EXERCISE: From the records below, copy out each line that has the word "prince".

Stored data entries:
= = = =
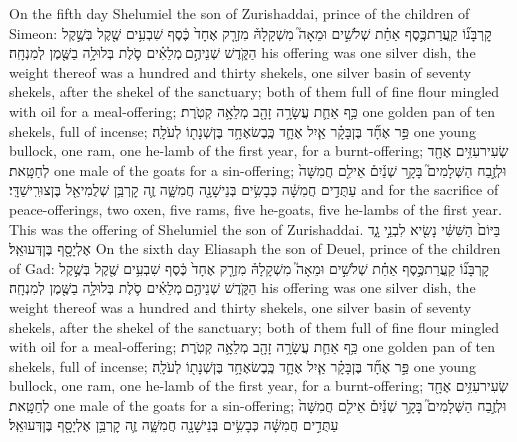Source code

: \documentclass[11pt, openany]{book}
\begin{document}
{On the fifth day Shelumiel the son of Zurishaddai, prince of the children of Simeon:}
{קׇרְבָּנ֞וֹ קַֽעֲרַת\maqqaf כֶּ֣סֶף אַחַ֗ת שְׁלֹשִׁ֣ים וּמֵאָה֮ מִשְׁקָלָהּ֒ מִזְרָ֤ק אֶחָד֙ כֶּ֔סֶף שִׁבְעִ֥ים שֶׁ֖קֶל בְּשֶׁ֣קֶל הַקֹּ֑דֶשׁ שְׁנֵיהֶ֣ם \legarmeh  מְלֵאִ֗ים סֹ֛לֶת בְּלוּלָ֥ה בַשֶּׁ֖מֶן לְמִנְחָֽה׃}
{his offering was one silver dish, the weight thereof was a hundred and thirty shekels, one silver basin of seventy shekels, after the shekel of the sanctuary; both of them full of fine flour mingled with oil for a meal-offering;}
{כַּ֥ף אַחַ֛ת עֲשָׂרָ֥ה זָהָ֖ב מְלֵאָ֥ה קְטֹֽרֶת׃}
{one golden pan of ten shekels, full of incense;}
{פַּ֣ר אֶחָ֞ד בֶּן\maqqaf בָּקָ֗ר אַ֧יִל אֶחָ֛ד כֶּֽבֶשׂ\maqqaf אֶחָ֥ד בֶּן\maqqaf שְׁנָת֖וֹ לְעֹלָֽה׃}
{one young bullock, one ram, one he-lamb of the first year, for a burnt-offering;}
{שְׂעִיר\maqqaf עִזִּ֥ים אֶחָ֖ד לְחַטָּֽאת׃}
{one male of the goats for a sin-offering;}
{וּלְזֶ֣בַח הַשְּׁלָמִים֮ בָּקָ֣ר שְׁנַ֒יִם֒ אֵילִ֤ם חֲמִשָּׁה֙ עַתֻּדִ֣ים חֲמִשָּׁ֔ה כְּבָשִׂ֥ים בְּנֵי\maqqaf שָׁנָ֖ה חֲמִשָּׁ֑ה זֶ֛ה קׇרְבַּ֥ן שְׁלֻמִיאֵ֖ל בֶּן\maqqaf צוּרִֽישַׁדָּֽי׃ \petucha }
{and for the sacrifice of peace-offerings, two oxen, five rams, five he-goats, five he-lambs of the first year. This was the offering of Shelumiel the son of Zurishaddai.}
{בַּיּוֹם֙ הַשִּׁשִּׁ֔י נָשִׂ֖יא לִבְנֵ֣י גָ֑ד אֶלְיָסָ֖ף בֶּן\maqqaf דְּעוּאֵֽל׃}
{On the sixth day Eliasaph the son of Deuel, prince of the children of Gad:}
{קׇרְבָּנ֞וֹ קַֽעֲרַת\maqqaf כֶּ֣סֶף אַחַ֗ת שְׁלֹשִׁ֣ים וּמֵאָה֮ מִשְׁקָלָהּ֒ מִזְרָ֤ק אֶחָד֙ כֶּ֔סֶף שִׁבְעִ֥ים שֶׁ֖קֶל בְּשֶׁ֣קֶל הַקֹּ֑דֶשׁ שְׁנֵיהֶ֣ם \legarmeh  מְלֵאִ֗ים סֹ֛לֶת בְּלוּלָ֥ה בַשֶּׁ֖מֶן לְמִנְחָֽה׃}
{his offering was one silver dish, the weight thereof was a hundred and thirty shekels, one silver basin of seventy shekels, after the shekel of the sanctuary; both of them full of fine flour mingled with oil for a meal-offering;}
{כַּ֥ף אַחַ֛ת עֲשָׂרָ֥ה זָהָ֖ב מְלֵאָ֥ה קְטֹֽרֶת׃}
{one golden pan of ten shekels, full of incense;}
{פַּ֣ר אֶחָ֞ד בֶּן\maqqaf בָּקָ֗ר אַ֧יִל אֶחָ֛ד כֶּֽבֶשׂ\maqqaf אֶחָ֥ד בֶּן\maqqaf שְׁנָת֖וֹ לְעֹלָֽה׃}
{one young bullock, one ram, one he-lamb of the first year, for a burnt-offering;}
{שְׂעִיר\maqqaf עִזִּ֥ים אֶחָ֖ד לְחַטָּֽאת׃}
{one male of the goats for a sin-offering;}
{וּלְזֶ֣בַח הַשְּׁלָמִים֮ בָּקָ֣ר שְׁנַ֒יִם֒ אֵילִ֤ם חֲמִשָּׁה֙ עַתֻּדִ֣ים חֲמִשָּׁ֔ה כְּבָשִׂ֥ים בְּנֵי\maqqaf שָׁנָ֖ה חֲמִשָּׁ֑ה זֶ֛ה קׇרְבַּ֥ן אֶלְיָסָ֖ף בֶּן\maqqaf דְּעוּאֵֽל׃ \petucha }
\end{document}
= = = =
SOLUTION TO THIS PROBLEM:
{On the fifth day Shelumiel the son of Zurishaddai, prince of the children of Simeon:}
{On the sixth day Eliasaph the son of Deuel, prince of the children of Gad:}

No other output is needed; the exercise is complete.